Retrospectives are important
annual as well as per project
2 – Frenetic – more and more and more and more….
Cause – mistrust – yourself or others, yourself is imposter syndrome
more you do the more I prove myself, but overladed is not good
‘I’ll just do it myself’ – robs the team
treatment – build a plan
prioritize. get rid of low priorities
figure out a plan for a later date or delegate
Prevention – Say no!
easy for a junior dev to say yes to anything that comes through desk
hard lesson to learn
3 – Underchallenged burnout
soooo boooooored
Cause – Emptiness, maybe 50th time doing it, not personally motivated
external sources, seasonal dips
Treatment – Take control
can you try something new?
ask for different type of work
Prevention – Set Goals
retrospectives – see how you are doing vs the goals
n) Burnout in general
Cause – Stress
Treatment – reboot
could be as simple as walking around the block
Prevent – learn how to ask for help
this is hard to do
we fear the impostor syndrome and being seen as weak
Recap: Burnout is bad
prevents you from being your best
has many forms and causes
burnout as soon as you recognize it
work towards preventing burnout from happening
bit.ly/D4DBurn
/DevBurnTypes
/DevBurnTest

My Talk

Making A Tour: Leveraging The Tour Module For A Better User Experience

Sometimes when I ma giving a talk I look out in the audience and see a number of people engaged with their computers and think to myself ‘I might have lost them.’ That for sure happened this time, but I had instructed folks that they could get the most from the presentation by playing along from their seats. When Q&A rolled around I was pleasantly surprised that the very people I had seen focusing the most on their machines were the people asking the deepest questions. I was delighted to be asked a few questions I didn’t know the answers to, so I got to learn with everyone else by experimenting with it live. There is so much to learn together, I am truly grateful for every opportunity I get to share what I know and find out what I do not yet know. That is the best way I have found to grow.

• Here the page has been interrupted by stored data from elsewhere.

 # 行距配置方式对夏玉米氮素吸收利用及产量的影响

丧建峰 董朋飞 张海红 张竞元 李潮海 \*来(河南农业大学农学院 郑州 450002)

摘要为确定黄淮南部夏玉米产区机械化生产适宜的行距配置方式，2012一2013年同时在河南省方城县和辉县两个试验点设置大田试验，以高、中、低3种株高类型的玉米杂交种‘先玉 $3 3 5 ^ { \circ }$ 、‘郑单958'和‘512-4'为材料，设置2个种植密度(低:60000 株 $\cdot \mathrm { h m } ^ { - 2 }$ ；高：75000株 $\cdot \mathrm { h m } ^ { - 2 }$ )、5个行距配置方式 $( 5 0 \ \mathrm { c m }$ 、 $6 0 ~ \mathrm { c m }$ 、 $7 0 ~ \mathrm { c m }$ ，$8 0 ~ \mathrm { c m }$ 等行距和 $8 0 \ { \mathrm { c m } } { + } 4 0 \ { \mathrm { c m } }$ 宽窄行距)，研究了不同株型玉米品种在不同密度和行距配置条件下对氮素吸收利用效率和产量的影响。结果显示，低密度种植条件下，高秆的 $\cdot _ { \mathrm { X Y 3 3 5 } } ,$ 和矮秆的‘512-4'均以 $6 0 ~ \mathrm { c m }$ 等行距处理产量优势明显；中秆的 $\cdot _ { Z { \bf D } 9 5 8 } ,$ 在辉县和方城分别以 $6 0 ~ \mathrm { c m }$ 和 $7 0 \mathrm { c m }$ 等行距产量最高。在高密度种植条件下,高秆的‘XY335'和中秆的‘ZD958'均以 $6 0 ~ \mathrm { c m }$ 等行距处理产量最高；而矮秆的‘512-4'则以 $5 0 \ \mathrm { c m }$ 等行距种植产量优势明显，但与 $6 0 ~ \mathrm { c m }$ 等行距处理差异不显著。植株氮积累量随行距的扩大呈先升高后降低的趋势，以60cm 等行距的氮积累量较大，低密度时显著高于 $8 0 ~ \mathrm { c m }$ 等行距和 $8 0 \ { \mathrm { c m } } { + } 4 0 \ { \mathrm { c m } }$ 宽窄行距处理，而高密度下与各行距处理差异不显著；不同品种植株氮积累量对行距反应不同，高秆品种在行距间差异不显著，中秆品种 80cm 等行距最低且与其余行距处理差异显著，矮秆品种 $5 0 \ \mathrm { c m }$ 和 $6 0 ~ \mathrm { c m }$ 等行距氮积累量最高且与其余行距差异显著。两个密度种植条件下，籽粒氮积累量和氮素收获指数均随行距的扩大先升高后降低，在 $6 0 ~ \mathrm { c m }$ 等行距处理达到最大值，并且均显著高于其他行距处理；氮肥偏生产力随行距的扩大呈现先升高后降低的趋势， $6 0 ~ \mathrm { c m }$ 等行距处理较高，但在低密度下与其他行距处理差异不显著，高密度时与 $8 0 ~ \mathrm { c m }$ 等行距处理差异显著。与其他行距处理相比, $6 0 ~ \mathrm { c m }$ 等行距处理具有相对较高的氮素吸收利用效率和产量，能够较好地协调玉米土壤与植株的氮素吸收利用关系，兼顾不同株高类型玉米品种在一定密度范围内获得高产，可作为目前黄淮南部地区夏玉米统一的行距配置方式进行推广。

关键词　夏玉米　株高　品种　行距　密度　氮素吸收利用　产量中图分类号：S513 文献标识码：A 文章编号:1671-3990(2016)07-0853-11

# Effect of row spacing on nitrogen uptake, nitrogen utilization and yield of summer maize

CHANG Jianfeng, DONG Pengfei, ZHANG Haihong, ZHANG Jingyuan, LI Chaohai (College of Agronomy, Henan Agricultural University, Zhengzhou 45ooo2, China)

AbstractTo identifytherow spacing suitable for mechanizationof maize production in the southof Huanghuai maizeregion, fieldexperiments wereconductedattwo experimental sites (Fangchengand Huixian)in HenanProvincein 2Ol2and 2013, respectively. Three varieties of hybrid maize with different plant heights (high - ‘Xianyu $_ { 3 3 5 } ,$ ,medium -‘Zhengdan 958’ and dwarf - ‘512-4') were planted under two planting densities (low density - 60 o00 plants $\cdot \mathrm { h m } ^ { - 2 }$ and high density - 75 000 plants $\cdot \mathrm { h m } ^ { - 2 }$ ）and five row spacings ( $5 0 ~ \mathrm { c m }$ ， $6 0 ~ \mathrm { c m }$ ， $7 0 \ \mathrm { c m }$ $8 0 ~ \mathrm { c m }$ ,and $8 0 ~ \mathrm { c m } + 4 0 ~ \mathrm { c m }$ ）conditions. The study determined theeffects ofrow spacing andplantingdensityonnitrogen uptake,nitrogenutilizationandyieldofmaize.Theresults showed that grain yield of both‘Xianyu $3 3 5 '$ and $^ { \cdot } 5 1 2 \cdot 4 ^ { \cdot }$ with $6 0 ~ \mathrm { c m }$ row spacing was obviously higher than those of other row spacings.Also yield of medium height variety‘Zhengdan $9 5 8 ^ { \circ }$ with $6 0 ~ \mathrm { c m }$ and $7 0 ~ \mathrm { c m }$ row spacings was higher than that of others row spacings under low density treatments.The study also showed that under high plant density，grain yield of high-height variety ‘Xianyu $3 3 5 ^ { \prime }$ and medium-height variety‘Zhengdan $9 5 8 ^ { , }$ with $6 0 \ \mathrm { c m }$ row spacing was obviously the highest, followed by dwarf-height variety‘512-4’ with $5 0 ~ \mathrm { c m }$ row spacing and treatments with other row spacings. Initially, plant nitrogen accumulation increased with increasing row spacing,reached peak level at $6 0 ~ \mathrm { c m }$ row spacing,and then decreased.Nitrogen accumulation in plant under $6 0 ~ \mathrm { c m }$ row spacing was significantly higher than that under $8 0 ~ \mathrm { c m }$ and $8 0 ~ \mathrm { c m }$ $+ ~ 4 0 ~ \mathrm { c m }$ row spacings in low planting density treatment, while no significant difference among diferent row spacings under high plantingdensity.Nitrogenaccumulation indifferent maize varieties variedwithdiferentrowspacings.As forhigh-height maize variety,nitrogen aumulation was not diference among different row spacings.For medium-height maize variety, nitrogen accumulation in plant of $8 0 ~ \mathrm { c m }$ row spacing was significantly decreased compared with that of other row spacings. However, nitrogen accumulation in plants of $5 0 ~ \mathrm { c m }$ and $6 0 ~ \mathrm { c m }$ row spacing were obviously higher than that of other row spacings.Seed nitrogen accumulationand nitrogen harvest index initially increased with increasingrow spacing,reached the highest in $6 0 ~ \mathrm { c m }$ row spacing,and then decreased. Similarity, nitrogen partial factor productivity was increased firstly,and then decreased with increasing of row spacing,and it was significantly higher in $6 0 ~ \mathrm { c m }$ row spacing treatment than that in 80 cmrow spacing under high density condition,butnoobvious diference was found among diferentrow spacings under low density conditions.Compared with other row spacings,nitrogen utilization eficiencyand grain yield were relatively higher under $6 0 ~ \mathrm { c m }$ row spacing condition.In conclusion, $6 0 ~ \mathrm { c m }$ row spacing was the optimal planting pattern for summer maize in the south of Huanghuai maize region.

No pics exists of this session, so here is a Tour related tweet from the past.

Wrapping up

As I alluded to in the title of this post, I got to meet the one and only Richard Stallman. He likes us Drupal folks and wandered around the event a few times with a paper sign hung around his neck that read “Its not Free, It’s Open/Libre”. He was also selling his collection of essays and little stuffed gnu/wildebeest plush toys. I got one of each, which ran $50 total, of which all profits go to the Free Software Foundation. I had three $20 bills and looked at me and said, “Sorry, I don’t have change.” And in that moment, I realized that the man who is more responsible for be being on this career path in open source than almost any other individual I can name, and who is responsible for the licensing model of literally the internet at this point, is just this hippie looking guy who is still selling his books one at a time for cash. And that might be the greatest moment at any event I have ever participated in.

It will not be long before I am back in Boston. Just a few weeks this time around, as I return for WordCamp Boston. I do love the City of Notions and especially the deep feeling of connectedness to the birth of Free/Libre Open Source Software. I hope to make it back next year for the 12th annual installment of Design4Drupal!